Anticoagulant rodenticides (AR) are a widespread and effective method of rodent control but there is concern about the impact these may have on non-target organisms, in particular secondary poisoning of rodent predators. Incidence and concentration of AR in free-living predators in Denmark is very high. We postulate that this is caused by widespread exposure due to widespread use of AR in Denmark in and around buildings. To investigate this theory a spatio-temporal model of AR use and mammalian predator distribution was created. This model was supported by data from an experimental study of mice as vectors of AR, and was used to evaluate likely impacts of restrictions imposed on AR use in Denmark banning the use of rodenticides for plant protection in woodlands and tree-crops. The model uses input based on frequencies and timings of baiting for rodent control for urban, rural and woodland locations and creates an exposure map based on spatio-temporal modeling of movement of mice-vectored AR (based on Apodemus flavicollis). Simulated predator territories were super-imposed over this exposure map to create an exposure index. Predictions from the model concur with field studies of AR prevalence both before and after the change in AR use. In most cases, incidence of exposure to AR is predicted to be <90%, although cessation of use in woodlots and Christmas tree plantations should reduce mean exposure concentrations.
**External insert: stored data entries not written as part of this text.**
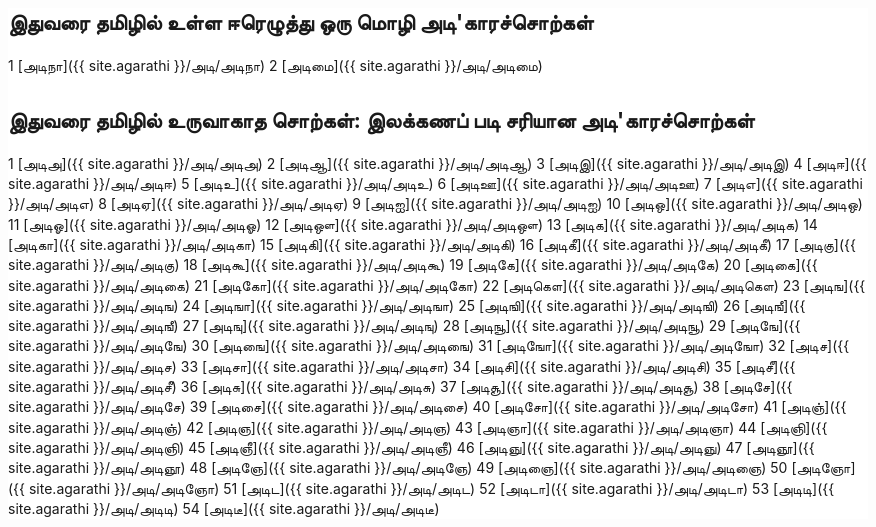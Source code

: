 ## இதுவரை தமிழில் உள்ள ஈரெழுத்து ஒரு மொழி அடி'காரச்சொற்கள்

1 [அடிநா]({{ site.agarathi }}/அடி/அடிநா) 
2 [அடிமை]({{ site.agarathi }}/அடி/அடிமை) 


    
##  இதுவரை தமிழில் உருவாகாத சொற்கள்: இலக்கணப் படி சரியான அடி'காரச்சொற்கள்

1 [அடிஅ]({{ site.agarathi }}/அடி/அடிஅ) 
2 [அடிஆ]({{ site.agarathi }}/அடி/அடிஆ) 
3 [அடிஇ]({{ site.agarathi }}/அடி/அடிஇ) 
4 [அடிஈ]({{ site.agarathi }}/அடி/அடிஈ) 
5 [அடிஉ]({{ site.agarathi }}/அடி/அடிஉ) 
6 [அடிஊ]({{ site.agarathi }}/அடி/அடிஊ) 
7 [அடிஎ]({{ site.agarathi }}/அடி/அடிஎ) 
8 [அடிஏ]({{ site.agarathi }}/அடி/அடிஏ) 
9 [அடிஐ]({{ site.agarathi }}/அடி/அடிஐ) 
10 [அடிஒ]({{ site.agarathi }}/அடி/அடிஒ) 
11 [அடிஓ]({{ site.agarathi }}/அடி/அடிஓ) 
12 [அடிஔ]({{ site.agarathi }}/அடி/அடிஔ) 
13 [அடிக]({{ site.agarathi }}/அடி/அடிக) 
14 [அடிகா]({{ site.agarathi }}/அடி/அடிகா) 
15 [அடிகி]({{ site.agarathi }}/அடி/அடிகி) 
16 [அடிகீ]({{ site.agarathi }}/அடி/அடிகீ) 
17 [அடிகு]({{ site.agarathi }}/அடி/அடிகு) 
18 [அடிகூ]({{ site.agarathi }}/அடி/அடிகூ) 
19 [அடிகே]({{ site.agarathi }}/அடி/அடிகே) 
20 [அடிகை]({{ site.agarathi }}/அடி/அடிகை) 
21 [அடிகோ]({{ site.agarathi }}/அடி/அடிகோ) 
22 [அடிகௌ]({{ site.agarathi }}/அடி/அடிகௌ) 
23 [அடிங]({{ site.agarathi }}/அடி/அடிங) 
24 [அடிஙா]({{ site.agarathi }}/அடி/அடிஙா) 
25 [அடிஙி]({{ site.agarathi }}/அடி/அடிஙி) 
26 [அடிஙீ]({{ site.agarathi }}/அடி/அடிஙீ) 
27 [அடிஙு]({{ site.agarathi }}/அடி/அடிஙு) 
28 [அடிஙூ]({{ site.agarathi }}/அடி/அடிஙூ) 
29 [அடிஙே]({{ site.agarathi }}/அடி/அடிஙே) 
30 [அடிஙை]({{ site.agarathi }}/அடி/அடிஙை) 
31 [அடிஙோ]({{ site.agarathi }}/அடி/அடிஙோ) 
32 [அடிச]({{ site.agarathi }}/அடி/அடிச) 
33 [அடிசா]({{ site.agarathi }}/அடி/அடிசா) 
34 [அடிசி]({{ site.agarathi }}/அடி/அடிசி) 
35 [அடிசீ]({{ site.agarathi }}/அடி/அடிசீ) 
36 [அடிசு]({{ site.agarathi }}/அடி/அடிசு) 
37 [அடிசூ]({{ site.agarathi }}/அடி/அடிசூ) 
38 [அடிசே]({{ site.agarathi }}/அடி/அடிசே) 
39 [அடிசை]({{ site.agarathi }}/அடி/அடிசை) 
40 [அடிசோ]({{ site.agarathi }}/அடி/அடிசோ) 
41 [அடிஞ்]({{ site.agarathi }}/அடி/அடிஞ்) 
42 [அடிஞ]({{ site.agarathi }}/அடி/அடிஞ) 
43 [அடிஞா]({{ site.agarathi }}/அடி/அடிஞா) 
44 [அடிஞி]({{ site.agarathi }}/அடி/அடிஞி) 
45 [அடிஞீ]({{ site.agarathi }}/அடி/அடிஞீ) 
46 [அடிஞு]({{ site.agarathi }}/அடி/அடிஞு) 
47 [அடிஞூ]({{ site.agarathi }}/அடி/அடிஞூ) 
48 [அடிஞே]({{ site.agarathi }}/அடி/அடிஞே) 
49 [அடிஞை]({{ site.agarathi }}/அடி/அடிஞை) 
50 [அடிஞோ]({{ site.agarathi }}/அடி/அடிஞோ) 
51 [அடிட]({{ site.agarathi }}/அடி/அடிட) 
52 [அடிடா]({{ site.agarathi }}/அடி/அடிடா) 
53 [அடிடி]({{ site.agarathi }}/அடி/அடிடி) 
54 [அடிடீ]({{ site.agarathi }}/அடி/அடிடீ)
Model results suggest that the driver of high AR incidence in non-target small mammal predators is likely to be the pattern of use and not the distance AR is vectored. Reducing baiting frequency by 75% had different effects depending on the landscape simulated, but having a maximum of 12% reduction in exposure incidence, and in one landscape a maximum reduction of <2%. We discuss sources of uncertainty in the model and directions for future development of predictive models for environmental impact assessment of rodenticides. The majority of model assumptions and uncertainties err on the side of reducing the exposure index, hence we believe the predictions to be robust and to indicate that the scale of the problem may be large.